Sube la marea al alba. Una marea negra, jadeante, que no conoce el desaliento. Son los porteadores, equilibristas en los muros de roca. Algunos cargan bultos inverosímiles sobre sus cabezas (entre 15 y 20 kilos de peso, sin contar con sus pertenencias). Casi todos trepan con más rapidez y agilidad que el mzungu que los ha contratado y al que hidratan, alimentan y hacen la cama. Si hay un paso difícil no serán ellos los que caigan, como en las películas de Tarzán, sino el patán llegado de Occidente. El trekking del Kilimanjaro no presenta grandes complicaciones técnicas; el único paso peligroso de la ruta Machame se encuentra en Barranco Wall, y es allí donde estos nativos exhiben sus habilidades mientras los demás tenemos que usar las cuatro extremidades para no despeñarnos. Van discretamente equipados en contraste con el uniforme “coronel Tapiocca” del primer mundo. Abundan las camisetas raídas y los forros polares de segunda mano sudados en decenas de ascensiones. Un chaval espabilado puede promocionar a guía asistente y, con suerte, tras cinco años de experiencia y si chapurrea un inglés aceptable, a guía principal. Eso supone más dinero y menos carga a sus espaldas. Desde el punto de vista del hombre blanco políticamente correcto el duro trabajo de los porteadores pisa el terreno de la explotación. Pero las “víctimas” tienen una perspectiva muy distinta y lo ven como una oportunidad económica. Las propinas que cosechan al final del viaje son vitales para la subsistencia de sus familias. Además, sin su concurso las posibilidades del 99 por 100 de los turistas serían remotas. A la marea negra más que a nadie pertenece la montaña.

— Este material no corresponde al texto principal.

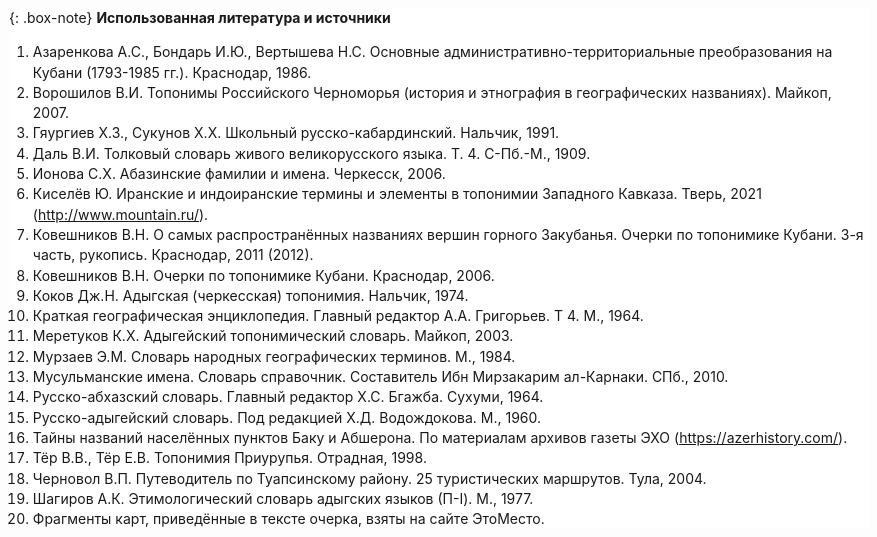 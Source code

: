 {: .box-note}
**Использованная литература и источники**

1. <a name=" t82-[1]"></a>Азаренкова А.С., Бондарь И.Ю., Вертышева Н.С. Основные административно-территориальные преобразования на Кубани (1793-1985 гг.). Краснодар, 1986.  
2. <a name=" t82-[2]"></a>Ворошилов В.И. Топонимы Российского Черноморья (история и этнография в географических названиях). Майкоп, 2007.  
3. <a name=" t82-[3]"></a>Гяургиев Х.З., Сукунов Х.Х. Школьный русско-кабардинский. Нальчик, 1991.  
4. <a name=" t82-[4]"></a>Даль В.И. Толковый словарь живого великорусского языка. Т. 4. С-Пб.-М., 1909.  
5. <a name=" t82-[5]"></a>Ионова С.Х. Абазинские фамилии и имена. Черкесск, 2006.  
6. <a name=" t82-[6]"></a>Киселёв Ю. Иранские и индоиранские термины и элементы в топонимии Западного Кавказа. Тверь, 2021 (http://www.mountain.ru/).  
7. <a name=" t82-[7]"></a>Ковешников В.Н. О самых распространённых названиях вершин горного Закубанья. Очерки по топонимике Кубани. 3-я часть, рукопись. Краснодар, 2011 (2012).  
8. <a name=" t82-[8]"></a>Ковешников В.Н. Очерки по топонимике Кубани. Краснодар, 2006.  
9. <a name=" t82-[9]"></a>Коков Дж.Н. Адыгская (черкесская) топонимия. Нальчик, 1974.  
10. <a name=" t82-[10]"></a>Краткая географическая энциклопедия. Главный редактор А.А. Григорьев. Т 4. М., 1964.   
11. <a name=" t82-[11]"></a>Меретуков К.Х. Адыгейский топонимический словарь. Майкоп, 2003.  
12. <a name=" t82-[12]"></a>Мурзаев Э.М. Словарь народных географических терминов. М., 1984.  
13. <a name=" t82-[13]"></a>Мусульманские имена. Словарь справочник. Составитель Ибн Мирзакарим ал-Карнаки. СПб., 2010.  
14. <a name=" t82-[14]"></a>Русско-абхазский словарь. Главный редактор Х.С. Бгажба. Сухуми, 1964.  
15. <a name=" t82-[15]"></a>Русско-адыгейский словарь. Под редакцией Х.Д. Водождокова. М., 1960.  
16. <a name=" t82-[16]"></a>Тайны названий населённых пунктов Баку и Абшерона. По материалам архивов газеты ЭХО (https://azerhistory.com/).  
17. <a name=" t82-[17]"></a>Тёр В.В., Тёр Е.В. Топонимия Приурупья. Отрадная, 1998.  
18. <a name=" t82-[18]"></a>Черновол В.П. Путеводитель по Туапсинскому району. 25 туристических маршрутов. Тула, 2004.  
19. <a name=" t82-[19]"></a>Шагиров А.К. Этимологический словарь адыгских языков (П-I). М., 1977.   
20. <a name=" t82-[20]"></a>Фрагменты карт, приведённые в тексте очерка, взяты на сайте ЭтоМесто.  
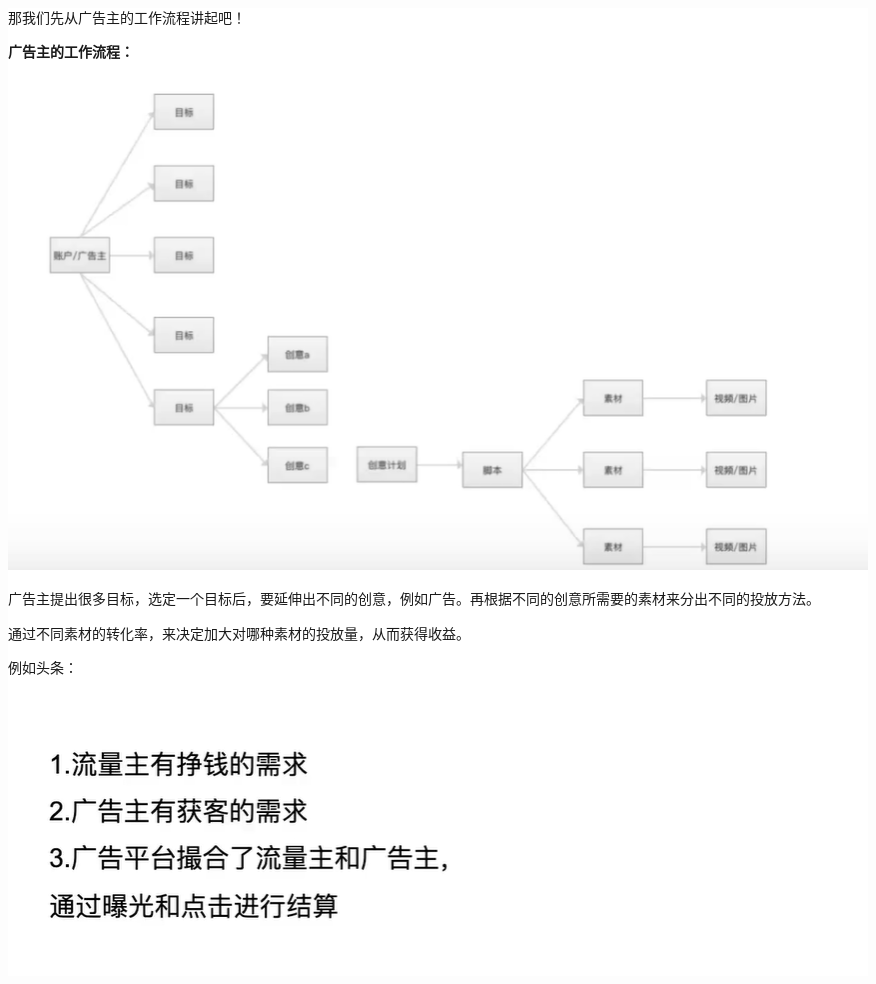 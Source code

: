 那我们先从广告主的工作流程讲起吧！

**广告主的工作流程：**

![image-20210308231337560](img/image-20210308231337560.png)

广告主提出很多目标，选定一个目标后，要延伸出不同的创意，例如广告。再根据不同的创意所需要的素材来分出不同的投放方法。

通过不同素材的转化率，来决定加大对哪种素材的投放量，从而获得收益。

例如头条：

![image-20210308231837850](img/image-20210308231837850.png)
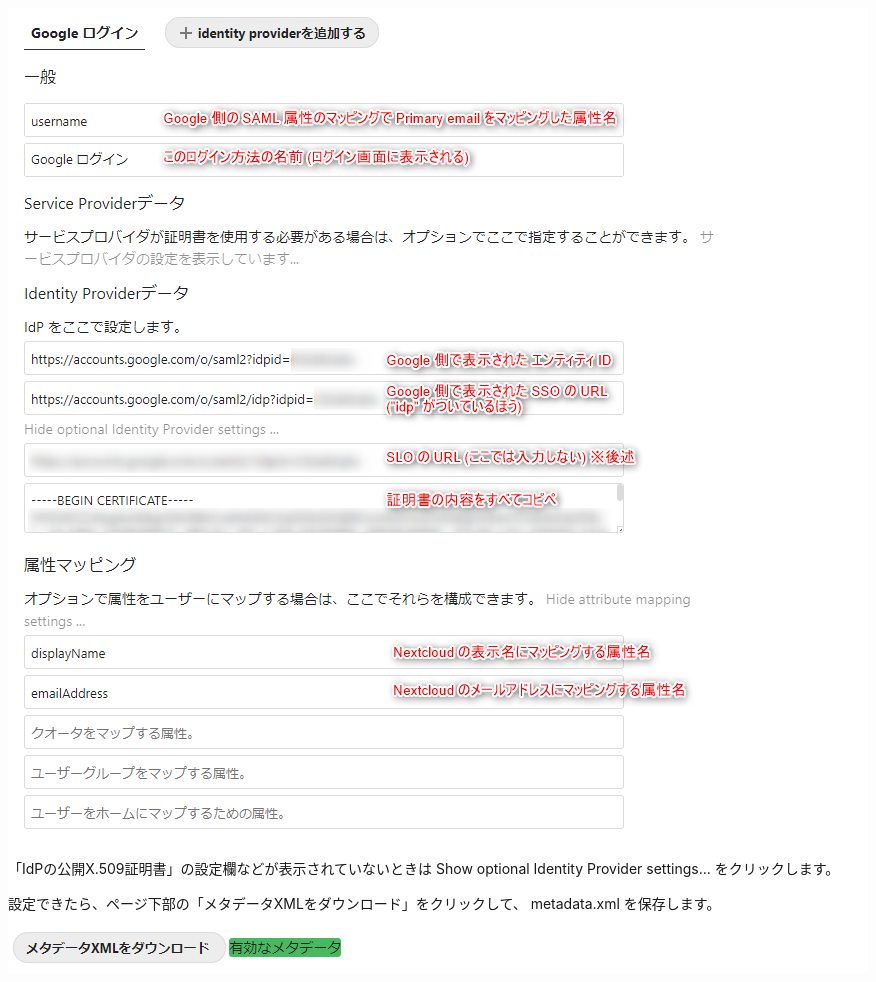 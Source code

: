 <a href="images/nextcloud-saml-sso-with-google-13.png"><img src="images/nextcloud-saml-sso-with-google-13.png" alt="" width="733" height="832" class="aligncenter size-full wp-image-14850" /></a>

「IdPの公開X.509証明書」の設定欄などが表示されていないときは Show optional Identity Provider settings... をクリックします。

設定できたら、ページ下部の「メタデータXMLをダウンロード」をクリックして、 metadata.xml を保存します。

<a href="images/nextcloud-saml-sso-with-google-14.png"><img src="images/nextcloud-saml-sso-with-google-14.png" alt="" width="348" height="41" class="aligncenter size-full wp-image-14854" /></a>
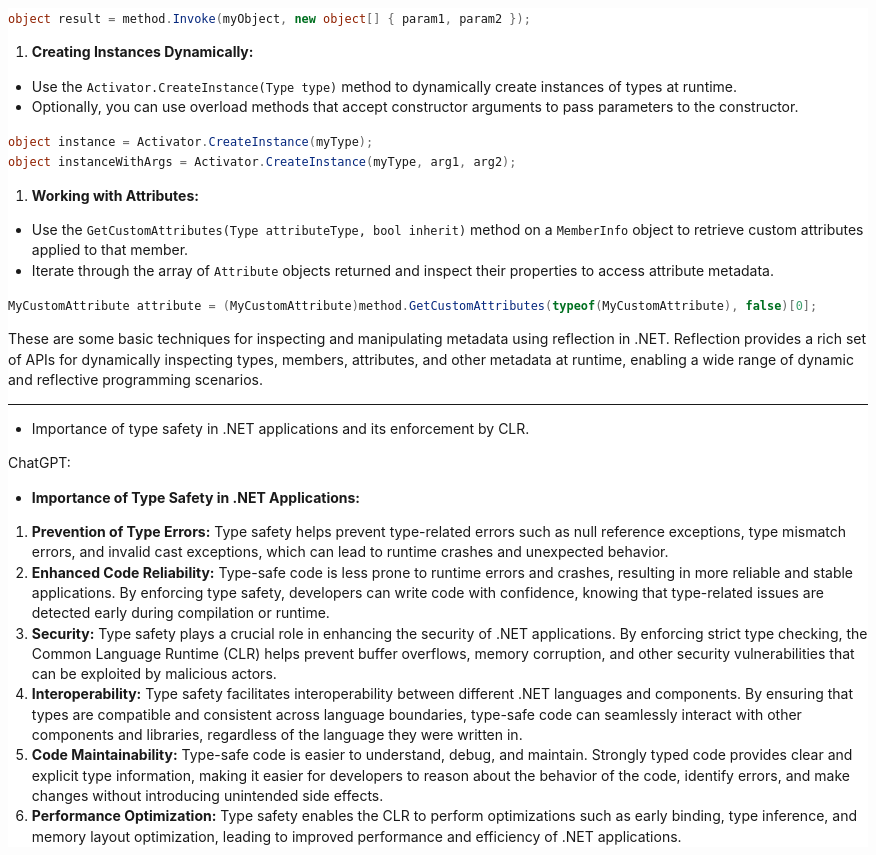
 ```csharp
object result = method.Invoke(myObject, new object[] { param1, param2 });
```

 
1. **Creating Instances Dynamically:**  
- Use the `Activator.CreateInstance(Type type)` method to dynamically create instances of types at runtime.
- Optionally, you can use overload methods that accept constructor arguments to pass parameters to the constructor.

```csharp
object instance = Activator.CreateInstance(myType);
object instanceWithArgs = Activator.CreateInstance(myType, arg1, arg2);
```

 
1. **Working with Attributes:**  
- Use the `GetCustomAttributes(Type attributeType, bool inherit)` method on a `MemberInfo` object to retrieve custom attributes applied to that member. 
- Iterate through the array of `Attribute` objects returned and inspect their properties to access attribute metadata.

```csharp
MyCustomAttribute attribute = (MyCustomAttribute)method.GetCustomAttributes(typeof(MyCustomAttribute), false)[0];
```



These are some basic techniques for inspecting and manipulating metadata using reflection in .NET. Reflection provides a rich set of APIs for dynamically inspecting types, members, attributes, and other metadata at runtime, enabling a wide range of dynamic and reflective programming scenarios.

--- 
- Importance of type safety in .NET applications and its enforcement by CLR.

ChatGPT: 
- **Importance of Type Safety in .NET Applications:**  
1. **Prevention of Type Errors:**  Type safety helps prevent type-related errors such as null reference exceptions, type mismatch errors, and invalid cast exceptions, which can lead to runtime crashes and unexpected behavior. 
2. **Enhanced Code Reliability:**  Type-safe code is less prone to runtime errors and crashes, resulting in more reliable and stable applications. By enforcing type safety, developers can write code with confidence, knowing that type-related issues are detected early during compilation or runtime. 
3. **Security:**  Type safety plays a crucial role in enhancing the security of .NET applications. By enforcing strict type checking, the Common Language Runtime (CLR) helps prevent buffer overflows, memory corruption, and other security vulnerabilities that can be exploited by malicious actors. 
4. **Interoperability:**  Type safety facilitates interoperability between different .NET languages and components. By ensuring that types are compatible and consistent across language boundaries, type-safe code can seamlessly interact with other components and libraries, regardless of the language they were written in. 
5. **Code Maintainability:**  Type-safe code is easier to understand, debug, and maintain. Strongly typed code provides clear and explicit type information, making it easier for developers to reason about the behavior of the code, identify errors, and make changes without introducing unintended side effects. 
6. **Performance Optimization:**  Type safety enables the CLR to perform optimizations such as early binding, type inference, and memory layout optimization, leading to improved performance and efficiency of .NET applications.
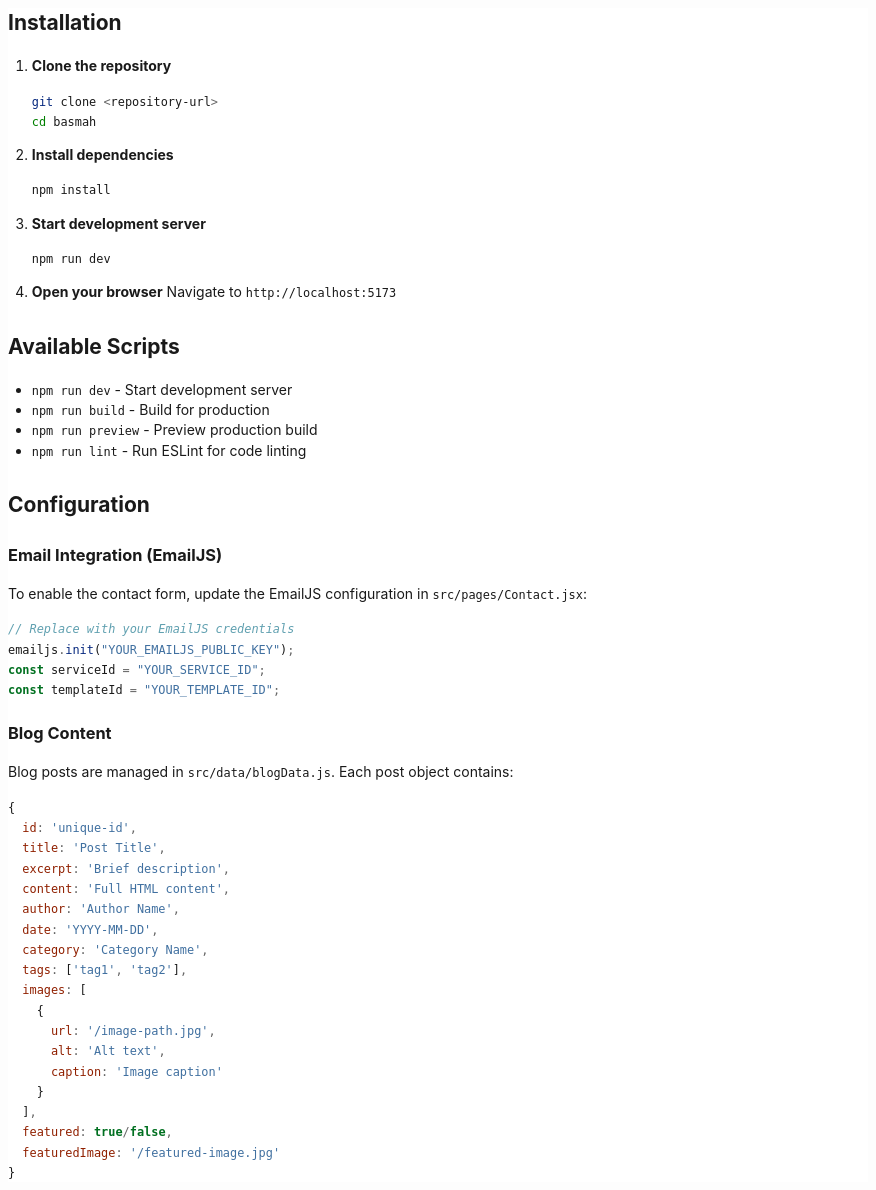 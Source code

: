 ## Installation

1. **Clone the repository**

   ```bash
   git clone <repository-url>
   cd basmah
   ```

2. **Install dependencies**

   ```bash
   npm install
   ```

3. **Start development server**

   ```bash
   npm run dev
   ```

4. **Open your browser**
   Navigate to `http://localhost:5173`

## Available Scripts

- `npm run dev` - Start development server
- `npm run build` - Build for production
- `npm run preview` - Preview production build
- `npm run lint` - Run ESLint for code linting

## Configuration

### Email Integration (EmailJS)

To enable the contact form, update the EmailJS configuration in `src/pages/Contact.jsx`:

```javascript
// Replace with your EmailJS credentials
emailjs.init("YOUR_EMAILJS_PUBLIC_KEY");
const serviceId = "YOUR_SERVICE_ID";
const templateId = "YOUR_TEMPLATE_ID";
```

### Blog Content

Blog posts are managed in `src/data/blogData.js`. Each post object contains:

```javascript
{
  id: 'unique-id',
  title: 'Post Title',
  excerpt: 'Brief description',
  content: 'Full HTML content',
  author: 'Author Name',
  date: 'YYYY-MM-DD',
  category: 'Category Name',
  tags: ['tag1', 'tag2'],
  images: [
    {
      url: '/image-path.jpg',
      alt: 'Alt text',
      caption: 'Image caption'
    }
  ],
  featured: true/false,
  featuredImage: '/featured-image.jpg'
}
```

Acampar en el valle de Karanga (3.930 metros) es opcional, pero muy recomendable para consolidar la aclimatación y quitarse público de encima. La mayoría de montañeros sigue hasta Barafu Hut (4.600 metros), donde tendrán unas pocas horas de descanso antes de afrontar la extenuante etapa de cumbre: salida al filo de la medianoche, 1.300 metros hacia arriba y 3.000 hacia abajo, completando más de 13 horas de marcha. La escala en Karanga tiene premio no sólo desde el punto de vista práctico. La temperatura suave nos permite cenar fuera de la tienda-comedor. Sopa, arroz, pollo, verdura, fruta y un termo de té. A nuestra espalda, el Kibo librando su eterna lucha con la niebla. De frente, el Meru y la llanura tanzana bajo una luz crepuscular. En el cielo nacen las nubes, cambian de forma y desaparecen en jirones. Un momento mágico que uno querría envasar como si fuera un elixir de la felicidad; un remedio para las malas rachas.